Description of the task: Write back every entry exactly as it reads, with the pictures left behind.

Stored data entries
*** Begin section ***

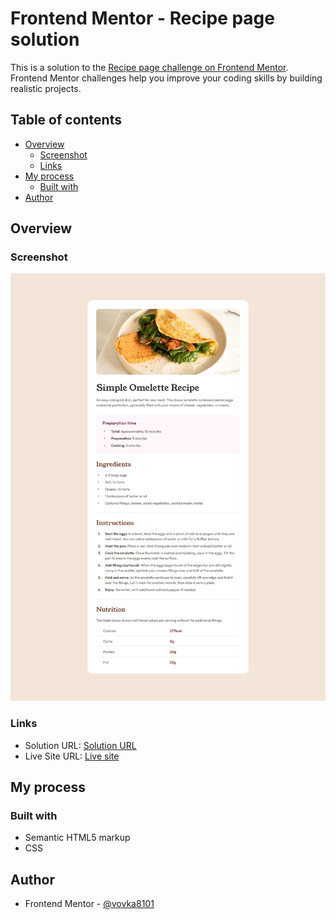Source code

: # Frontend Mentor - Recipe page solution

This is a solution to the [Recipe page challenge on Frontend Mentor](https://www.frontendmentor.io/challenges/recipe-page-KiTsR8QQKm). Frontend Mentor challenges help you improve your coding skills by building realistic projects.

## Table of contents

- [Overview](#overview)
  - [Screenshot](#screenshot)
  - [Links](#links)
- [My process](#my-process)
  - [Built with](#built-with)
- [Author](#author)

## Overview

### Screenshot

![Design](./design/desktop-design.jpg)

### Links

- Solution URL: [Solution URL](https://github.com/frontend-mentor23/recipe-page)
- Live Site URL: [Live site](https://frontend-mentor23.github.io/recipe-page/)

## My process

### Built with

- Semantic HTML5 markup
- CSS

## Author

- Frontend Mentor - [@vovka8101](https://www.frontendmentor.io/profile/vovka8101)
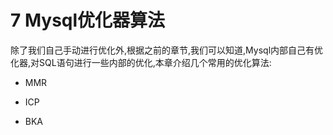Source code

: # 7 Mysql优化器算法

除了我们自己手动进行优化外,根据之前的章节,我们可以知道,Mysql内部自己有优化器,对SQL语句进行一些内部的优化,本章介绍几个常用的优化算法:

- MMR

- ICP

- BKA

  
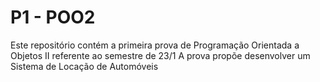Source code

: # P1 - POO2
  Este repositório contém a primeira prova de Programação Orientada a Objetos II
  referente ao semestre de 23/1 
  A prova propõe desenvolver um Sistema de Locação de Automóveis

*** End section ***

Solution below:
Source code

: # Frontend Mentor - Recipe page solution

This is a solution to the [Recipe page challenge on Frontend Mentor](https://www.frontendmentor.io/challenges/recipe-page-KiTsR8QQKm). Frontend Mentor challenges help you improve your coding skills by building realistic projects.

## Table of contents

- [Overview](#overview)
  - [Screenshot](#screenshot)
  - [Links](#links)
- [My process](#my-process)
  - [Built with](#built-with)
- [Author](#author)

## Overview

### Screenshot

![Design](./design/desktop-design.jpg)

### Links

- Solution URL: [Solution URL](https://github.com/frontend-mentor23/recipe-page)
- Live Site URL: [Live site](https://frontend-mentor23.github.io/recipe-page/)

## My process

### Built with

- Semantic HTML5 markup
- CSS

## Author

- Frontend Mentor - [@vovka8101](https://www.frontendmentor.io/profile/vovka8101)
Source code

: # 7 Mysql优化器算法

除了我们自己手动进行优化外,根据之前的章节,我们可以知道,Mysql内部自己有优化器,对SQL语句进行一些内部的优化,本章介绍几个常用的优化算法:

- MMR

- ICP

- BKA

  
Source code

: # P1 - POO2
  Este repositório contém a primeira prova de Programação Orientada a Objetos II
  referente ao semestre de 23/1 
  A prova propõe desenvolver um Sistema de Locação de Automóveis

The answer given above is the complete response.